### WHAT TO WORK ON
Every line in the records below with the string "viewport" needs to be copied out.

### Records from a collection
.....
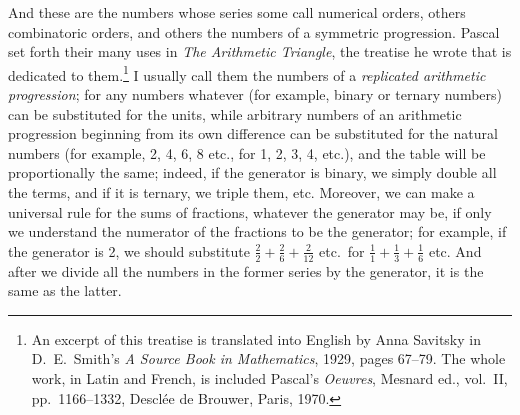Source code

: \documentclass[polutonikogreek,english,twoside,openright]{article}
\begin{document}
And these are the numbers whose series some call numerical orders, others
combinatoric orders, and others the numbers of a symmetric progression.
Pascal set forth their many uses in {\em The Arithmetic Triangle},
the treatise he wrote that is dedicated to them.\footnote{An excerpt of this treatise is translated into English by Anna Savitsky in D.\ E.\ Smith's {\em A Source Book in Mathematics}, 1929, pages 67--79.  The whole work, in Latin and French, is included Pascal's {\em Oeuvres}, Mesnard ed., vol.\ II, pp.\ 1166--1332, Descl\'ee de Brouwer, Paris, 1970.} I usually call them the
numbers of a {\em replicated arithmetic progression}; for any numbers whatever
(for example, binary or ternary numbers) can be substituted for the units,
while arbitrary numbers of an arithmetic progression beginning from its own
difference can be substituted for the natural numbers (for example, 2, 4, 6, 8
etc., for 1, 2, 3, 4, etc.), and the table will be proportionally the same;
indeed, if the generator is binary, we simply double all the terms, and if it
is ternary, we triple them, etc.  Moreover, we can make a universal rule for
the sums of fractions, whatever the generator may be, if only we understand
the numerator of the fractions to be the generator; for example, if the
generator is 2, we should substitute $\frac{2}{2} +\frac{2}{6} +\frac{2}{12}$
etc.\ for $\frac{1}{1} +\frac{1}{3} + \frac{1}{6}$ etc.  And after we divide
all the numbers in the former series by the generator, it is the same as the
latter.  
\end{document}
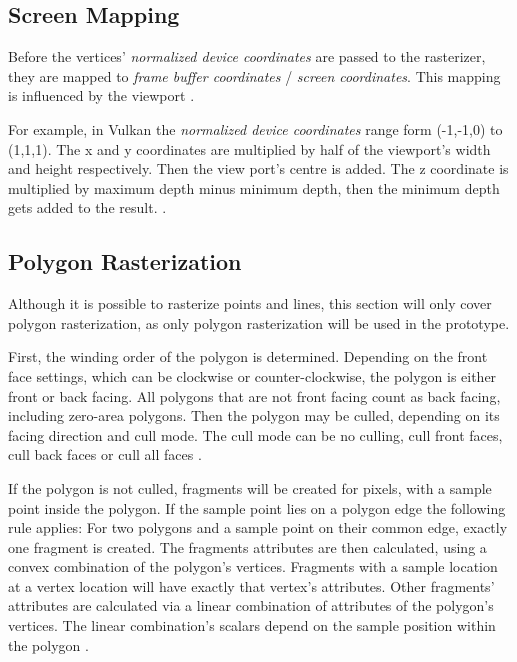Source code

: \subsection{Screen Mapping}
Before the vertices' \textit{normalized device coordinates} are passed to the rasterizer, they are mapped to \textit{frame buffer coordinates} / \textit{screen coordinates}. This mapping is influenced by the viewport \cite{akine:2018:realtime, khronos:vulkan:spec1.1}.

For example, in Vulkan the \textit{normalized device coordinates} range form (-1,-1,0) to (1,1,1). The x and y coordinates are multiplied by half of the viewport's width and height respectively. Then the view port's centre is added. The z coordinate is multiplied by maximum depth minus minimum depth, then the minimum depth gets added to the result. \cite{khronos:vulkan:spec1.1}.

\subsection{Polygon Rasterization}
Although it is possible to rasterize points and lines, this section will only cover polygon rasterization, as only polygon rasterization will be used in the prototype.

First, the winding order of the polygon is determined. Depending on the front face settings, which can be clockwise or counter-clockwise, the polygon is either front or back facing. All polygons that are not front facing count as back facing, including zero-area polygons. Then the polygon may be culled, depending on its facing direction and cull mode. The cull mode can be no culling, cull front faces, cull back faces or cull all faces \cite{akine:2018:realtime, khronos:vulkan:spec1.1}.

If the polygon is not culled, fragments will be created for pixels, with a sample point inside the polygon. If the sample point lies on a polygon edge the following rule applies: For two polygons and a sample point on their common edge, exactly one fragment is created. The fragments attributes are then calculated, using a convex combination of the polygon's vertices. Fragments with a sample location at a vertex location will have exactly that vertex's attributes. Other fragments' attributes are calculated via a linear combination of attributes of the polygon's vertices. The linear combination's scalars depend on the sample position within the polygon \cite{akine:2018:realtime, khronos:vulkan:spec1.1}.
.....
### TASK RESPONSE
Before the vertices' \textit{normalized device coordinates} are passed to the rasterizer, they are mapped to \textit{frame buffer coordinates} / \textit{screen coordinates}. This mapping is influenced by the viewport \cite{akine:2018:realtime, khronos:vulkan:spec1.1}.
For example, in Vulkan the \textit{normalized device coordinates} range form (-1,-1,0) to (1,1,1). The x and y coordinates are multiplied by half of the viewport's width and height respectively. Then the view port's centre is added. The z coordinate is multiplied by maximum depth minus minimum depth, then the minimum depth gets added to the result. \cite{khronos:vulkan:spec1.1}.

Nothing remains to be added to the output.